The entries are to be reproduced verbatim, with all pictures omitted.

[Stored items from a collection]

----

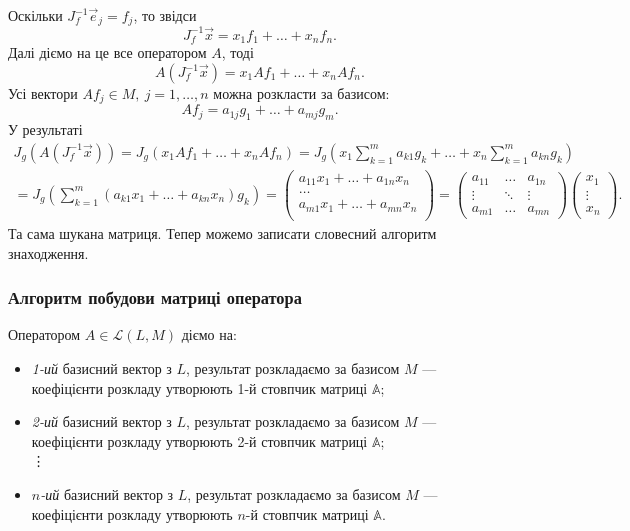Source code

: \documentclass{math_library}
\begin{document}
	Оскільки $J_f^{-1} \vec{e}_j = f_j$, то звідси 
	\[
	J_f^{-1} \vec{x} = x_1f_1+\dots+x_nf_n.
	\]
	Далі діємо на це все оператором $A$, тоді
	\[
	A(J_f^{-1}\vec{x}) = x_1Af_1 + \dots + x_nAf_n.
	\]
	Усі вектори $Af_j \in M,\ j =1,\dots,n$ можна розкласти за базисом:
	\[
	Af_j = a_{1j}g_1 + \dots + a_{mj}g_m.
	\]
	У результаті
	\begin{align*}
	J_g(A(J_f^{-1}\vec{x})) = J_g(x_1Af_1 + \dots + x_nAf_n) = \displaystyle J_g\left(x_1 \sum_{k=1}^m a_{k1}g_k + \dots + x_n \sum_{k=1}^m a_{kn}g_k\right) \\ = J_g\left(\sum_{k=1}^m (a_{k1}x_1 + \dots + a_{kn}x_n)g_k \right) = \begin{pmatrix}
	a_{11}x_1 + \dots + a_{1n}x_n \\
	\dots \\
	a_{m1}x_1 + \dots + a_{mn}x_n \\
	\end{pmatrix} = \begin{pmatrix}
	a_{11} & \dots & a_{1n} \\
	\vdots & \ddots & \vdots \\
	a_{m1} & \dots & a_{mn}
	\end{pmatrix} \begin{pmatrix}
	x_1 \\ \vdots \\ x_n
	\end{pmatrix}.
	\end{align*}
	Та сама шукана матриця. Тепер можемо записати словесний алгоритм знаходження.
	
	\subsubsection*{Алгоритм побудови матриці оператора}
	Оператором $A \in \mathcal{L}(L,M)$ діємо на:
	\begin{itemize}[nosep,wide=0pt,label={--}]
	\item \textit{1-ий} базисний вектор з $L$, результат розкладаємо за базисом $M$ --- коефіцієнти розкладу утворюють 1-й стовпчик матриці $\mathbb{A}$;
	\item \textit{2-ий} базисний вектор з $L$, результат розкладаємо за базисом $M$ --- коефіцієнти розкладу утворюють 2-й стовпчик матриці $\mathbb{A}$;\\
	\vdots 
	\item $n$\textit{-ий} базисний вектор з $L$, результат розкладаємо за базисом $M$ --- коефіцієнти розкладу утворюють $n$-й стовпчик матриці $\mathbb{A}$.
	\end{itemize}
	
\end{document}
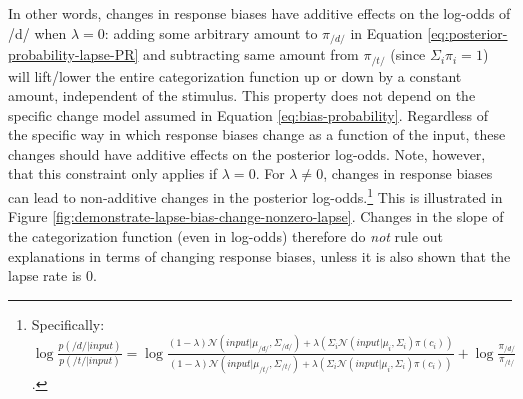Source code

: \documentclass[
  11pt,
  man,floatsintext]{apa6}
\begin{document}
In other words, changes in response biases have additive effects on the log-odds of /d/ when \(\lambda = 0\): adding some arbitrary amount to \(\pi_{/d/}\) in Equation \eqref{eq:posterior-probability-lapse-PR} and subtracting same amount from \(\pi_{/t/}\) (since \(\Sigma_i \pi_i = 1\)) will lift/lower the entire categorization function up or down by a constant amount, independent of the stimulus. This property does not depend on the specific change model assumed in Equation \eqref{eq:bias-probability}. Regardless of the specific way in which response biases change as a function of the input, these changes should have additive effects on the posterior log-odds.
Note, however, that this constraint only applies if \(\lambda = 0\). For \(\lambda \neq 0\), changes in response biases can lead to non-additive changes in the posterior log-odds.\footnote{Specifically: \(\log \frac{p(/d/ | input)}{p(/t/ | input)} = \log \frac{(1-\lambda)\mathcal{N}\!\left( input | \mu_{/d/}, \Sigma_{/d/} \right) + \lambda \left(\Sigma_i \mathcal{N}\!\left( input | \mu_{i}, \Sigma_{i} \right)\pi(c_i)\right)}{(1-\lambda)\mathcal{N}\!\left( input | \mu_{/t/}, \Sigma_{/t/} \right) + \lambda \left(\Sigma_i \mathcal{N}\!\left( input | \mu_{i}, \Sigma_{i} \right)\pi(c_i)\right)} + \log\frac{\pi_{/d/}}{\pi_{/t/}}\).} This is illustrated in Figure \ref{fig:demonstrate-lapse-bias-change-nonzero-lapse}. Changes in the slope of the categorization function (even in log-odds) therefore do \emph{not} rule out explanations in terms of changing response biases, unless it is also shown that the lapse rate is 0.
\end{document}
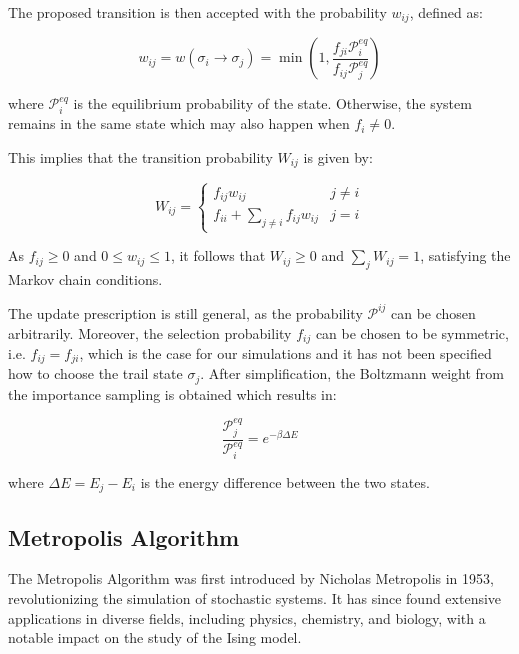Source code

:The proposed transition is then accepted with the probability \( w_{ij} \),
defined as:

\begin{equation}
    w_{ij} = w(\sigma_i \rightarrow \sigma_j) = \min \left( 1, \frac{f_{ji} \mathcal{P}^{eq}_i}{f_{ij} \mathcal{P}^{eq}_j} \right)
\end{equation}

where \( \mathcal{P}^{eq}_i \) is the equilibrium probability of the state.
Otherwise, the system remains in the same state which may also happen when \(
f_{i} \neq 0 \).

This implies that the transition probability \( W_{ij} \) is given by:

\begin{equation}
    W_{ij} =
    \begin{cases}
        f_{ij} w_{ij} & j \neq i \\
        f_{ii} + \sum_{j \neq i} f_{ij} w_{ij} & j = i
    \end{cases}
\end{equation}

As $f_{ij} \geq 0$ and $0 \leq w_{ij} \leq 1$, it follows that $W_{ij} \geq 0$
and $\sum_j W_{ij} = 1$, satisfying the Markov chain conditions.

The update prescription is still general, as the probability \( \mathcal{P}^{ij}
\) can be chosen arbitrarily. Moreover, the selection probability \( f_{ij} \)
can be chosen to be symmetric, i.e. \( f_{ij} = f_{ji} \), which is the case for
our simulations and it has not been specified how to choose the trail state \(
\sigma_j \). After simplification, the Boltzmann weight from the importance
sampling is obtained which results in:

\begin{equation}
    \frac{\mathcal{P}_j^{eq}}{\mathcal{P}_i^{eq}} = e^{-\beta \Delta E}
\end{equation}

where \( \Delta E = E_j - E_i \) is the energy difference between the two
states.

\subsection{Metropolis Algorithm}

The Metropolis Algorithm was first introduced by Nicholas Metropolis in 1953,
revolutionizing the simulation of stochastic systems. It has since found
extensive applications in diverse fields, including physics, chemistry, and
biology, with a notable impact on the study of the Ising model.

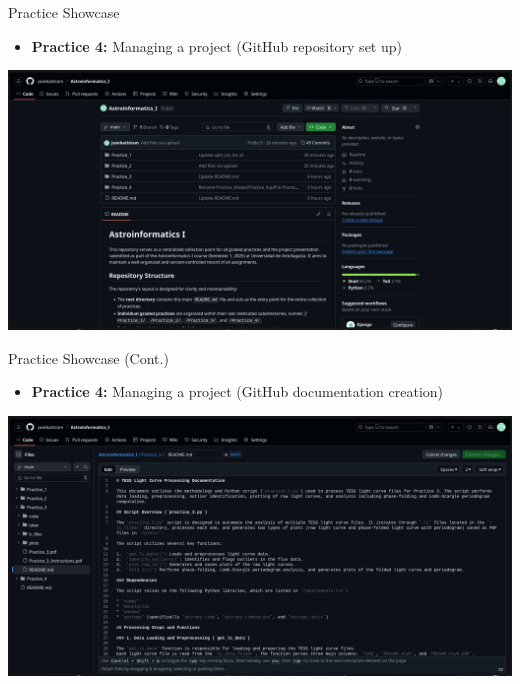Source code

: \documentclass[12pt, aspectratio=169]{beamer}
\begin{document}
  \begin{frame}[t]{Practice Showcase}
    \begin{itemize}
      \item \textbf{Practice 4:} Managing a project (GitHub repository set up)
    \end{itemize}
    \centering
    \includegraphics[width=1.5\textheight]{figures/4-1.png}
  \end{frame}

  \begin{frame}[t]{Practice Showcase (Cont.)}
    \begin{itemize}
      \item \textbf{Practice 4:} Managing a project (GitHub documentation creation)
    \end{itemize}
    \centering
    \includegraphics[width=1.5\textheight]{figures/4-2.png}
  \end{frame}
\end{document}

----

▸ Exercise output
Source code

: \documentclass{math_library}
\begin{document}
	Оскільки $J_f^{-1} \vec{e}_j = f_j$, то звідси 
	\[
	J_f^{-1} \vec{x} = x_1f_1+\dots+x_nf_n.
	\]
	Далі діємо на це все оператором $A$, тоді
	\[
	A(J_f^{-1}\vec{x}) = x_1Af_1 + \dots + x_nAf_n.
	\]
	Усі вектори $Af_j \in M,\ j =1,\dots,n$ можна розкласти за базисом:
	\[
	Af_j = a_{1j}g_1 + \dots + a_{mj}g_m.
	\]
	У результаті
	\begin{align*}
	J_g(A(J_f^{-1}\vec{x})) = J_g(x_1Af_1 + \dots + x_nAf_n) = \displaystyle J_g\left(x_1 \sum_{k=1}^m a_{k1}g_k + \dots + x_n \sum_{k=1}^m a_{kn}g_k\right) \\ = J_g\left(\sum_{k=1}^m (a_{k1}x_1 + \dots + a_{kn}x_n)g_k \right) = \begin{pmatrix}
	a_{11}x_1 + \dots + a_{1n}x_n \\
	\dots \\
	a_{m1}x_1 + \dots + a_{mn}x_n \\
	\end{pmatrix} = \begin{pmatrix}
	a_{11} & \dots & a_{1n} \\
	\vdots & \ddots & \vdots \\
	a_{m1} & \dots & a_{mn}
	\end{pmatrix} \begin{pmatrix}
	x_1 \\ \vdots \\ x_n
	\end{pmatrix}.
	\end{align*}
	Та сама шукана матриця. Тепер можемо записати словесний алгоритм знаходження.
	
	\subsubsection*{Алгоритм побудови матриці оператора}
	Оператором $A \in \mathcal{L}(L,M)$ діємо на:
	\begin{itemize}[nosep,wide=0pt,label={--}]
	\item \textit{1-ий} базисний вектор з $L$, результат розкладаємо за базисом $M$ --- коефіцієнти розкладу утворюють 1-й стовпчик матриці $\mathbb{A}$;
	\item \textit{2-ий} базисний вектор з $L$, результат розкладаємо за базисом $M$ --- коефіцієнти розкладу утворюють 2-й стовпчик матриці $\mathbb{A}$;\\
	\vdots 
	\item $n$\textit{-ий} базисний вектор з $L$, результат розкладаємо за базисом $M$ --- коефіцієнти розкладу утворюють $n$-й стовпчик матриці $\mathbb{A}$.
	\end{itemize}
	
\end{document}
Source code

: \documentclass[
  11pt,
  man,floatsintext]{apa6}
\begin{document}
In other words, changes in response biases have additive effects on the log-odds of /d/ when \(\lambda = 0\): adding some arbitrary amount to \(\pi_{/d/}\) in Equation \eqref{eq:posterior-probability-lapse-PR} and subtracting same amount from \(\pi_{/t/}\) (since \(\Sigma_i \pi_i = 1\)) will lift/lower the entire categorization function up or down by a constant amount, independent of the stimulus. This property does not depend on the specific change model assumed in Equation \eqref{eq:bias-probability}. Regardless of the specific way in which response biases change as a function of the input, these changes should have additive effects on the posterior log-odds.
Note, however, that this constraint only applies if \(\lambda = 0\). For \(\lambda \neq 0\), changes in response biases can lead to non-additive changes in the posterior log-odds.\footnote{Specifically: \(\log \frac{p(/d/ | input)}{p(/t/ | input)} = \log \frac{(1-\lambda)\mathcal{N}\!\left( input | \mu_{/d/}, \Sigma_{/d/} \right) + \lambda \left(\Sigma_i \mathcal{N}\!\left( input | \mu_{i}, \Sigma_{i} \right)\pi(c_i)\right)}{(1-\lambda)\mathcal{N}\!\left( input | \mu_{/t/}, \Sigma_{/t/} \right) + \lambda \left(\Sigma_i \mathcal{N}\!\left( input | \mu_{i}, \Sigma_{i} \right)\pi(c_i)\right)} + \log\frac{\pi_{/d/}}{\pi_{/t/}}\).} This is illustrated in Figure \ref{fig:demonstrate-lapse-bias-change-nonzero-lapse}. Changes in the slope of the categorization function (even in log-odds) therefore do \emph{not} rule out explanations in terms of changing response biases, unless it is also shown that the lapse rate is 0.
\end{document}
Source code

:The proposed transition is then accepted with the probability \( w_{ij} \),
defined as:

\begin{equation}
    w_{ij} = w(\sigma_i \rightarrow \sigma_j) = \min \left( 1, \frac{f_{ji} \mathcal{P}^{eq}_i}{f_{ij} \mathcal{P}^{eq}_j} \right)
\end{equation}

where \( \mathcal{P}^{eq}_i \) is the equilibrium probability of the state.
Otherwise, the system remains in the same state which may also happen when \(
f_{i} \neq 0 \).

This implies that the transition probability \( W_{ij} \) is given by:

\begin{equation}
    W_{ij} =
    \begin{cases}
        f_{ij} w_{ij} & j \neq i \\
        f_{ii} + \sum_{j \neq i} f_{ij} w_{ij} & j = i
    \end{cases}
\end{equation}

As $f_{ij} \geq 0$ and $0 \leq w_{ij} \leq 1$, it follows that $W_{ij} \geq 0$
and $\sum_j W_{ij} = 1$, satisfying the Markov chain conditions.

The update prescription is still general, as the probability \( \mathcal{P}^{ij}
\) can be chosen arbitrarily. Moreover, the selection probability \( f_{ij} \)
can be chosen to be symmetric, i.e. \( f_{ij} = f_{ji} \), which is the case for
our simulations and it has not been specified how to choose the trail state \(
\sigma_j \). After simplification, the Boltzmann weight from the importance
sampling is obtained which results in:

\begin{equation}
    \frac{\mathcal{P}_j^{eq}}{\mathcal{P}_i^{eq}} = e^{-\beta \Delta E}
\end{equation}

where \( \Delta E = E_j - E_i \) is the energy difference between the two
states.

\subsection{Metropolis Algorithm}

The Metropolis Algorithm was first introduced by Nicholas Metropolis in 1953,
revolutionizing the simulation of stochastic systems. It has since found
extensive applications in diverse fields, including physics, chemistry, and
biology, with a notable impact on the study of the Ising model.

Source code

: \documentclass[12pt, aspectratio=169]{beamer}
\begin{document}
  \begin{frame}[t]{Practice Showcase}
    \begin{itemize}
      \item \textbf{Practice 4:} Managing a project (GitHub repository set up)
    \end{itemize}
    \centering
    \includegraphics[width=1.5\textheight]{figures/4-1.png}
  \end{frame}

  \begin{frame}[t]{Practice Showcase (Cont.)}
    \begin{itemize}
      \item \textbf{Practice 4:} Managing a project (GitHub documentation creation)
    \end{itemize}
    \centering
    \includegraphics[width=1.5\textheight]{figures/4-2.png}
  \end{frame}
\end{document}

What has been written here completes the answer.